Since 1983, several small catchments have been instrumented in the neighborhood of Draix and Le Brusquet (French Southern Alps) to study mountain floods and erosion. This observatory is located in a badland area characterized by a very erodible shale substrate, high slopes, mostly barren terrain, resulting into very high erosion rates and high sediment yield during the floods.
The observatory was extended downstream in 2007 to the Bléone catchment. This larger catchment integrates a higher diversity of lithologies, vegetation cover and land use. Studies focusing on scale effects, water and sediment management at the regional scale, were developped in this framework.
Research teams from different universities and institutes are currently involved in multidisciplinary research on the observatory. Hydrologists, civil engineers, geographers, geomorphologists, geochimists and ecology specialists have been working together on a wide range of projects to investigate water and sediment fluxes through the system, and the effects of vegetation on them.

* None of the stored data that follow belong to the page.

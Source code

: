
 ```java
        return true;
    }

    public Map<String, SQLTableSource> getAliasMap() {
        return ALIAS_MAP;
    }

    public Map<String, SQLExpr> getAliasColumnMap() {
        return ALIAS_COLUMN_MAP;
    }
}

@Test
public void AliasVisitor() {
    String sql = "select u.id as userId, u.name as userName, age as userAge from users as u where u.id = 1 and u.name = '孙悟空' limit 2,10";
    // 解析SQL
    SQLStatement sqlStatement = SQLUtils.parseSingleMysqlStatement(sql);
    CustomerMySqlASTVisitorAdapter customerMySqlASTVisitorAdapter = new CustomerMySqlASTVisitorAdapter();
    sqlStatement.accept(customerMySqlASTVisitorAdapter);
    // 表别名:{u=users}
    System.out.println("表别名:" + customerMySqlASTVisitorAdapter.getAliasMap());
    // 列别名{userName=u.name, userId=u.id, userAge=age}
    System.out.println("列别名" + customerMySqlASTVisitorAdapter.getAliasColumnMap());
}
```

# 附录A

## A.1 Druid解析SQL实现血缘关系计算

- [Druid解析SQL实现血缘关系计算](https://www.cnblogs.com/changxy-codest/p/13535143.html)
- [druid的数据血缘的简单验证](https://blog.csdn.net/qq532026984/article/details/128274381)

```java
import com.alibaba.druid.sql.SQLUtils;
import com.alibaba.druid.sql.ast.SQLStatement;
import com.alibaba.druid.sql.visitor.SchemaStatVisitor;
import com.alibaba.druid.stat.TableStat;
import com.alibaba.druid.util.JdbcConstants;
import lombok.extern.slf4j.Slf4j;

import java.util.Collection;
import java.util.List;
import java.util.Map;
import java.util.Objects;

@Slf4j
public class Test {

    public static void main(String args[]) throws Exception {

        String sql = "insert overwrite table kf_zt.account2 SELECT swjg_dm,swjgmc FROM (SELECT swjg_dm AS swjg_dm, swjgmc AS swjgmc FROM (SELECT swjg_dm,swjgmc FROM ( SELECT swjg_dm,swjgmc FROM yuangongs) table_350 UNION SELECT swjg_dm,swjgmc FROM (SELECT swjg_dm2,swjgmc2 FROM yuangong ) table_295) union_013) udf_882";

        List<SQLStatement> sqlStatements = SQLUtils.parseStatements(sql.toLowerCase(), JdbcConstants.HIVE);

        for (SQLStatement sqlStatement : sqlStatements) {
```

The Draix-Bléone observatory was first labeled as an Observatory for Research in Environment by the French Ministry for Research in 2002, and is now part of the French Network for the Observation of the Critical Zone (RBV). Draix observatory is composed of 7 catchments of varying size, morphology and vegetation cover.
The Roubine, Moulin, Laval and Francon catchments are located on a highly erodible shale substrate (badlands). The Brusquet catchment has been reforested by the French Forest Office (Mountain Restoration Service) at the end of the XIXth century.
The observatory was extended with several stations on the Bléone catchment during 2007 and 2012. Among these stations, the Bouinenc and Galabre are still monitored. These larger catchments integrate a wider diversity of lithologies, morphologies and land covers.